Burns, a nurse, became suspicious and was in contact with a variety of agencies — county, state, and federal — trying to get answers. Burns told us in 2005 that her family had suffered from “a lot of health problems” that she believed were associated with waste she learned the Army had buried on her property.

“My husband died of colon cancer in 1995,” she said. “He was the one out on the land.” Her two horses, who weren’t genetically related, also died of cancer, Burns said. She had autopsies done at Cornell, she said, and found that both had died of lymphoma. She also had cats that “mysteriously died,” she said, after they had “gotten out by mistake.”

She couldn’t sell her land, she said at the time, or use it the way it was. “I don’t like walking on it,” she said. “I don’t use it. It’s wasted land.”

Ultimately,  federal funds — over half-a-million dollars — were secured through Goepfert, and the toxic waste the Army had left on Burns’s land was removed.

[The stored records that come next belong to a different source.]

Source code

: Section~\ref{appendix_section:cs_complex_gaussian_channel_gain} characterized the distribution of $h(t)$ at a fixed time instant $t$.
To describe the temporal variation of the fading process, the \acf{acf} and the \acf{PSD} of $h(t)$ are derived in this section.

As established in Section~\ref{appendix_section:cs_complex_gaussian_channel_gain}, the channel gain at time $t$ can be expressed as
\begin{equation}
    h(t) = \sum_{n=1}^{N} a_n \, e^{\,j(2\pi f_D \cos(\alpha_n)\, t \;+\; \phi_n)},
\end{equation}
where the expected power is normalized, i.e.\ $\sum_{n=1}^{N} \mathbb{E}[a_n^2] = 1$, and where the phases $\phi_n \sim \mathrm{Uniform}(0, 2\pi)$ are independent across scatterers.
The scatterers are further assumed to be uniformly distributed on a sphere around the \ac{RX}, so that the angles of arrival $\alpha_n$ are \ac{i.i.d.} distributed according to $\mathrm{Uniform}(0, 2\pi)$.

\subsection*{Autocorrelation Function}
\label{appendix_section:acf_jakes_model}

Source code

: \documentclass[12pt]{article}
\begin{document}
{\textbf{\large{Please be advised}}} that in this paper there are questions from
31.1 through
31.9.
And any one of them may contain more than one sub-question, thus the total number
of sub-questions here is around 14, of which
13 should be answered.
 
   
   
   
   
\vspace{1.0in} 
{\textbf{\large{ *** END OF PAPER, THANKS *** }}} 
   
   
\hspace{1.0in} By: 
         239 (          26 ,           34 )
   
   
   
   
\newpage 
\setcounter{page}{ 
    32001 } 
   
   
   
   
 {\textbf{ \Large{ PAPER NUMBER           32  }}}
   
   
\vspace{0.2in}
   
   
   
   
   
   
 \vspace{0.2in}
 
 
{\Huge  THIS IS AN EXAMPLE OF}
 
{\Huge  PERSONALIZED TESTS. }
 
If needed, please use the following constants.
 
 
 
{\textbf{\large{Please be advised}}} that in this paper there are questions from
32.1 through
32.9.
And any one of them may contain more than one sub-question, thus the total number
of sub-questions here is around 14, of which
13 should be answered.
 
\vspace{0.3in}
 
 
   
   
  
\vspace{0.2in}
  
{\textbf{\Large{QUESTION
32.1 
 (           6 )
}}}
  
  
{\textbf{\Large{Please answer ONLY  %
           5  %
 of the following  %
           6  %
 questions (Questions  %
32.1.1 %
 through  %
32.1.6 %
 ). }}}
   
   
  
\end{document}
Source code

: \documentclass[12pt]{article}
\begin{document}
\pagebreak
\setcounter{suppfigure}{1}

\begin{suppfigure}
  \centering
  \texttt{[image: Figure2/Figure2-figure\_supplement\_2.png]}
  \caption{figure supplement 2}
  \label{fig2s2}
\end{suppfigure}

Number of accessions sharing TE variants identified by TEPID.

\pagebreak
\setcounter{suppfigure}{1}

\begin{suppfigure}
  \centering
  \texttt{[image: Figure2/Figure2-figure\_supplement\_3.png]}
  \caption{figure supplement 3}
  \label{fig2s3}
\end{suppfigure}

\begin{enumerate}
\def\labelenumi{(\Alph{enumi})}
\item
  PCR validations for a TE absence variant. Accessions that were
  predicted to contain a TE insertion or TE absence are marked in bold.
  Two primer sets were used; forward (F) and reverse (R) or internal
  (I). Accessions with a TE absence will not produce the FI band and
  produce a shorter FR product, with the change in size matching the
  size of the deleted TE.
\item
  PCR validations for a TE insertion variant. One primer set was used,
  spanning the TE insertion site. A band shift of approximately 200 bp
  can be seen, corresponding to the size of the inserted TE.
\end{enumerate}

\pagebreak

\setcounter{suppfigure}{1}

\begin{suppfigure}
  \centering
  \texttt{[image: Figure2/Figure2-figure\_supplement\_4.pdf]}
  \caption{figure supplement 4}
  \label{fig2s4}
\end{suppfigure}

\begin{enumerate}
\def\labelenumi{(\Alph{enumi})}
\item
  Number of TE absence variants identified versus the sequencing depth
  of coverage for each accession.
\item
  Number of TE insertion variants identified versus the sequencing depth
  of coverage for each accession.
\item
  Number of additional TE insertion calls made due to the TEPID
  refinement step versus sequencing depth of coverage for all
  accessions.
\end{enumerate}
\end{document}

That is as it should be. Again, the federal government must bear responsibility for the toxic waste it left behind.

Our point, though is, as the Army Corps closes the former burn pit area — and will presumably close other sites it had designated “areas of concern,” with potential threat to human health — there needs to be a reliable system put in place to inform people — people who may not live here now or may not yet be born — that these hazards exist.